Disease flares occurred in 13 of the 16 patients (81%) receiving placebo (P<0.001). At the end of part 2, median CRP and SAA values were normal (<10 mg per liter for both measures) in patients receiving canakinumab but were elevated in those receiving placebo (P<0.001 and P = 0.002, respectively). CFTRinh-172 Of the 31 patients, 28 (90%) completed part 3 in remission. In part 2, the incidence of suspected infections was greater

in the canakinumab group than in the placebo group (P=0.03). Two serious adverse events occurred during treatment with canakinumab: one case of urosepsis and an episode of vertigo.

CONCLUSIONS

Treatment with subcutaneous canakinumab once every 8 weeks was associated with a rapid remission of symptoms in most patients with CAPS. (ClinicalTrials.gov number, NCT00465985.)”
“Purpose: The etiology of bladder pain syndrome/interstitial cystitis is poorly understood. The possibility that epigenetic reprogramming may have a role is discussed.

Materials and Methods: A literature search was performed with the EntrezPubMed

(R) database using the key words urinary bladder, epigenetics, epigenetic mechanisms, interstitial cystitis, diagnosis, etiology, urothelial cells, mast cells, nerve fibers, nerves, nerve growth factor, recurrent injury, DMXAA manufacturer stem cells, inflammatory mediators and demethylases.

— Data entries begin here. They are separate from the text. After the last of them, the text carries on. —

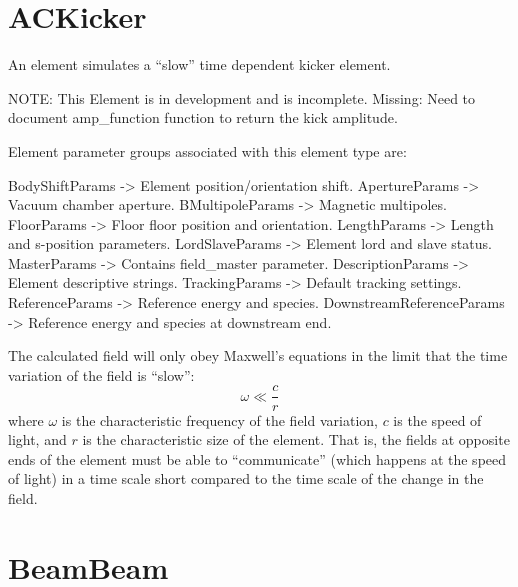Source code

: \newpage

\section{ACKicker}
\label{s:ackicker}

An  element simulates a ``slow'' time dependent kicker element.

NOTE: This Element is in development and is incomplete. 
Missing: Need to document amp_function function to return the kick amplitude.

Element parameter groups associated with this element type are:
\TOPrule 
\begin{example}
  BodyShiftParams     -> Element position/orientation shift.  
  ApertureParams      -> Vacuum chamber aperture.  
  BMultipoleParams    -> Magnetic multipoles.  
  FloorParams -> Floor floor position and orientation.  
  LengthParams        -> Length and s-position parameters.  
  LordSlaveParams     -> Element lord and slave status.  
  MasterParams        -> Contains field_master parameter.  
  DescriptionParams   -> Element descriptive strings.  
  TrackingParams      -> Default tracking settings.  
  ReferenceParams     -> Reference energy and species. 
  DownstreamReferenceParams -> Reference energy and species at downstream end. 
\end{example}
\BOTTOMrule


The calculated field will only obey Maxwell's equations in the limit that the time variation
of the field is ``slow'':
\begin{equation}
  \omega \ll \frac{c}{r}
\end{equation}
where $\omega$ is the characteristic frequency of the field variation, $c$ is the speed of light,
and $r$ is the characteristic size of the  element. That is, the fields at opposite
ends of the element must be able to ``communicate'' (which happens at the speed of light) in a time
scale short compared to the time scale of the change in the field.

\newpage

\section{BeamBeam}
\label{s:beambeam}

Results: The uroepithelium is intimately associated with the nervous system. Sensory input at the apical surface of umbrella cells regulates bladder function via a transmural next signaling pathway. When umbrella cells are shed in response to noxious stimuli, stem cells in the basal layer become exposed. The polycomb group genes are key in the maintenance of adult stem cells. The polycomb group genes mediate gene silencing and repress transdifferentiation by methylating lysine 27 of histone H3 (H3K27me3). Jmjd3, an enzyme demethylating H3K27me3, antagonizes polycomb group genes mediated silencing. Inflammatory stimuli are strong inducers of Jmjd3 and may reverse gene silencing in stem cells, modifying the differentiation pattern. Epigenetic processes involving H3K27 methylation

are multistable processes. Transient signaling, eg by lipopolysaccharide, triggers epigenetic reprogramming and establishes one of the alternative regulatory states. Once established such states can be maintained and propagated even in the absence of the initial signal.

Conclusions: We postulate that similar epigenetic reprogramming mechanisms in the bladder may provide an explanation for uroepithelial, mast cells and nerve cell abnormalities in bladder pain syndrome/interstitial cystitis, as well as propagation of this altered state in the absence of the signal that may have triggered it. It also provides a new experimental paradigm for exploring the etiology of bladder pain syndrome/interstitial cystitis.